Ces dernières années, la BEI a soutenu un nombre non négligeable de projets liés aux énergies renouvelables adossés à des accords d’achat d’électricité. Parmi les exemples notables, citons le financement du parc éolien Markbygden ETT dans le nord de la Suède, qui vend sa production d’électricité à une filiale de la société norvégienne de production d’aluminium Norsk Hydro dans le cadre d’un AAE d’une durée de 19 ans, et le projet Cabrera Solar PV, dans le sud de l’Espagne, pour lequel un accord sur 10 ans a été conclu avec le géant de l’internet Amazon concernant une part importante de sa production d’électricité.
Globalement, les AAE sont plus courants aux États-Unis. Cependant, cette forme de financement s’est popularisée dans l’Union européenne ces dernières années, où elle a été utilisée pour financer près de 9 GW de production, sous l’impulsion de grands contrats conclus en Espagne et en Scandinavie. Malgré cette croissance récente, un certain nombre de défis subsistent, même si le paquet « Une énergie propre pour tous les Européens » de l’Union européenne, adopté en 2019, a levé la plupart des obstacles réglementaires à de tels accords. Toutefois, certains États membres de l’UE n’ont pas encore transposé le cadre législatif européen dans leur législation nationale.
Le risque lié au prix et la qualité de crédit sont des obstacles majeurs
La capacité restreinte des entreprises à s’exposer aux risques du marché de l’électricité pèse notamment sur la popularité des AAE en Europe. Les grands acheteurs d’électricité dont la propension au risque est limitée et qui font face à une forte concurrence dans leurs propres secteurs sont réticents à signer des contrats fixant un prix à long terme. Ils craignent un affaiblissement de leur compétitivité en cas de baisse des prix de l’électricité sur le marché et, partant, des coûts de l’énergie pour leurs concurrents. Ce point décourage les secteurs dont les marges sont serrées et où règne une concurrence féroce, comme de nombreux secteurs industriels, de conclure des accords d’achat d’électricité à long terme pour couvrir une part importante de leur consommation, car la durée de ces accords pourrait être supérieure à leurs cycles économiques naturels.
La qualité de crédit constitue aussi un obstacle majeur pour la plupart des secteurs, en particulier l’industrie lourde et l’industrie manufacturière, ainsi que pour les économies européennes où les marchés financiers à long terme sont moins développés. Par exemple, il se peut qu’une organisation ait un modèle de consommation adapté aux contrats d’achat d’électricité à long terme, mais qu’elle ne soit notée par aucune des grandes agences de notation. Les bailleurs de fonds soutenant des projets liés aux énergies renouvelables exigent généralement que les acheteurs aient une note solide de catégorie « valeur d’investissement » pour considérer un projet basé sur un AAE comme bancable.

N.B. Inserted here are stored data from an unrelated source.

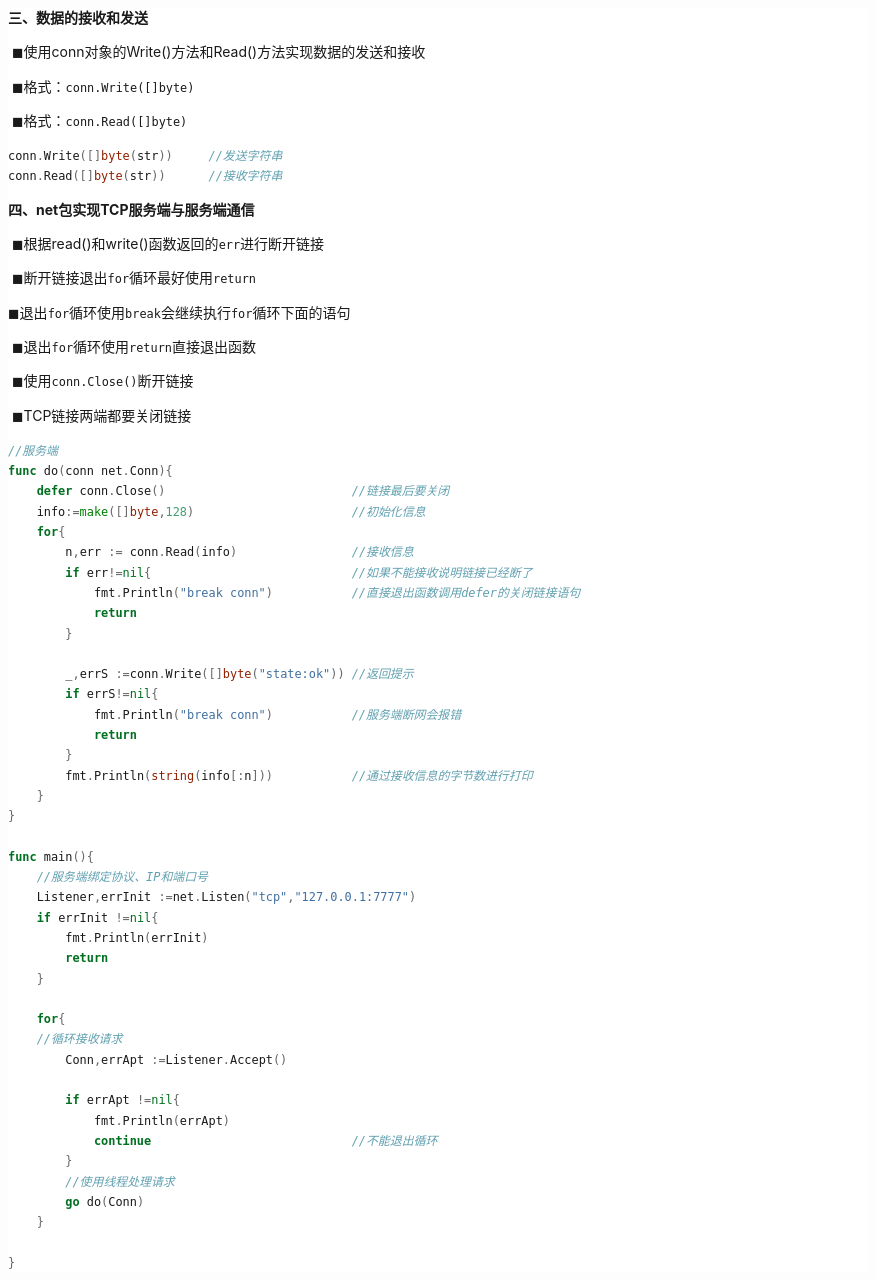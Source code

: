 **三、数据的接收和发送**

​		◼使用conn对象的Write()方法和Read()方法实现数据的发送和接收

​		◼格式：`conn.Write([]byte)`

​		◼格式：`conn.Read([]byte)`

```go
conn.Write([]byte(str))		//发送字符串
conn.Read([]byte(str))		//接收字符串
```

**四、net包实现TCP服务端与服务端通信**

​		◼根据read()和write()函数返回的`err`进行断开链接

​		◼断开链接退出`for`循环最好使用`return`

​		◼退出`for`循环使用`break`会继续执行`for`循环下面的语句

​		◼退出`for`循环使用`return`直接退出函数

​		◼使用`conn.Close()`断开链接

​		◼TCP链接两端都要关闭链接

```go
//服务端
func do(conn net.Conn){
    defer conn.Close()							//链接最后要关闭
    info:=make([]byte,128)						//初始化信息
    for{
        n,err := conn.Read(info)				//接收信息
        if err!=nil{							//如果不能接收说明链接已经断了
            fmt.Println("break conn")			//直接退出函数调用defer的关闭链接语句
            return
        }
        
        _,errS :=conn.Write([]byte("state:ok"))	//返回提示
        if errS!=nil{
            fmt.Println("break conn")			//服务端断网会报错
            return
        }
        fmt.Println(string(info[:n]))			//通过接收信息的字节数进行打印
    }
}

func main(){
    //服务端绑定协议、IP和端口号
    Listener,errInit :=net.Listen("tcp","127.0.0.1:7777")
    if errInit !=nil{
        fmt.Println(errInit)
        return
    }
    
    for{
    //循环接收请求
        Conn,errApt :=Listener.Accept()
        
        if errApt !=nil{
            fmt.Println(errApt)
            continue							//不能退出循环
        }
        //使用线程处理请求
        go do(Conn)
    }
    
}
```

Une grande partie de l’électricité nécessaire pour atteindre les objectifs européens et nationaux en matière d’énergies renouvelables et de lutte contre les changements climatiques devra provenir d’actifs éoliens en mer. Cependant, le secteur de l’éolien en mer se caractérise par de longues durées de construction et souvent des projets de grande envergure. Cette situation crée un obstacle supplémentaire à l’utilisation des AAE, car les entreprises sont parfois réticentes à s’engager sur un prix fixe des années à l’avance et la plupart des projets sont trop importants pour un acheteur unique. Les promoteurs de projets de production d’énergies renouvelables peuvent, en principe, signer plusieurs AAE avec différents acheteurs, mais cela entraîne des coûts de transaction importants et augmente la complexité du projet.